Expedia — Interleaving for Accelerated Testing (2026-02-17)¶
Summary¶
Expedia Group's lodging search team uses interleaving — a ranking-experimentation technique that mixes results from two candidate rankings (A and B) into one list shown to a single user — as an accelerated alternative to A/B testing for search-ranking changes. Per-search user events (property-detail-page clicks and booking transactions) are attributed back to the source ranking that contributed each displayed slot; each search gets a winning variant (the ranking whose attributed events were higher, with ties explicit). A lift metric aggregates wins across searches (or users); lift = 0 means no preference, positive prefers A, negative prefers B. Significance is established via a t-test on the distribution of winning indicators — yielding "virtually the same results as the bootstrapping [percentile method]" (concepts/bootstrap-percentile-method) but "considerably faster." Against deliberately-deteriorated ranking treatments (random-property pinning between positions 5–10; random reshuffling of top slots), interleaving "correctly detects the negative effects ... within a few days of data taking," while a conventional A/B test on CVR uplift "fails to detect the negative effect of random pinning even with the full sample size" — a large sensitivity gain. Click events were more sensitive than bookings: "statistically significant negative result already after the first day of data taking."
Key takeaways¶
- Interleaving ≠ A/B testing. A/B splits users; interleaving splits slots within a single list shown to one user, then attributes per-event preference. The metric measures direction of user preference, not the magnitude of CVR uplift a traditional A/B test would measure. (concepts/interleaving-testing)

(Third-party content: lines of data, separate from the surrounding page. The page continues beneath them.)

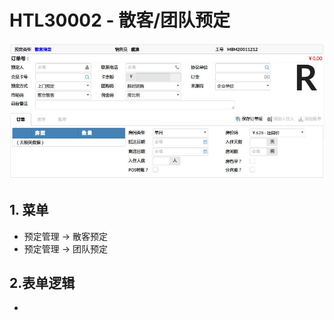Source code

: # HTL30002 - 散客/团队预定

![](/_images/projects/htl/htl-30001-01.JPG)

## 1. 菜单

* 预定管理 -&gt; 散客预定
* 预定管理 -&gt; 团队预定

## 2.表单逻辑

* 


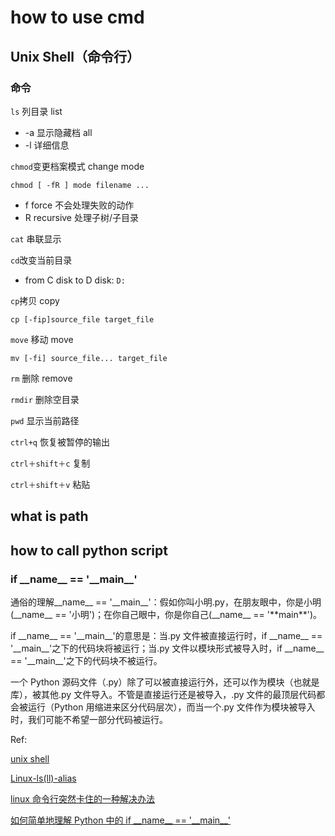 # how to use cmd

## Unix Shell（命令行）

### 命令

`ls` 列目录 list

- -a 显示隐藏档 all
- -l 详细信息

`chmod`变更档案模式 change mode

`chmod [ -fR ] mode filename ...`

- f force 不会处理失败的动作
- R recursive 处理子树/子目录

`cat` 串联显示

`cd`改变当前目录

- from C disk to D disk: `D:`

`cp`拷贝 copy

`cp [-fip]source_file target_file`

`move` 移动 move

`mv [-fi] source_file... target_file`

`rm` 删除 remove

`rmdir` 删除空目录

`pwd` 显示当前路径

`ctrl+q` 恢复被暂停的输出

`ctrl＋shift＋c` 复制

`ctrl＋shift＋v` 粘贴

## what is path

## how to call python script

### if \_\_name\_\_ == '\_\_main\_\_'

通俗的理解\_\_name\_\_ == '\_\_main\_\_'：假如你叫小明.py，在朋友眼中，你是小明(\_\_name\_\_ == '小明')；在你自己眼中，你是你自己(\_\_name\_\_ == '\*\*main\*\*')。

if \_\_name\_\_ == '\_\_main\_\_'的意思是：当.py 文件被直接运行时，if \_\_name\_\_ == '\_\_main\_\_'之下的代码块将被运行；当.py 文件以模块形式被导入时，if \_\_name\_\_ == '\_\_main\_\_'之下的代码块不被运行。

一个 Python 源码文件（.py）除了可以被直接运行外，还可以作为模块（也就是库），被其他.py 文件导入。不管是直接运行还是被导入，.py 文件的最顶层代码都会被运行（Python 用缩进来区分代码层次），而当一个.py 文件作为模块被导入时，我们可能不希望一部分代码被运行。

Ref:

[unix shell](https://baike.baidu.com/item/unix%20shell/2478385?fr=aladdin)

[Linux-ls(ll)-alias](https://www.cnblogs.com/wangziqiang/p/5107510.html)

[linux 命令行突然卡住的一种解决办法](https://blog.csdn.net/weixin_41973774/article/details/119241860)

[如何简单地理解 Python 中的 if \_\_name\_\_ == '\_\_main\_\_'](https://blog.csdn.net/yjk13703623757/article/details/77918633)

- Two event types tracked separately: property-detail-page views (clicks) and booking transactions. Tracking both "improves our understanding of the impact of rankings to both conversion and click-through rates." Clicks are denser and more sensitive; bookings are rarer but closer to revenue.
- Lift metric — "lift metric equals 0 when A and B win an equal number of times, indicating no user preference between the two rankings" — normalised for ties; results "do not strongly depend on the normalization method." Default reporting is at the user level (comparing users-who-preferred-A vs users-who-preferred-B with ties accounting for users-without-preferences).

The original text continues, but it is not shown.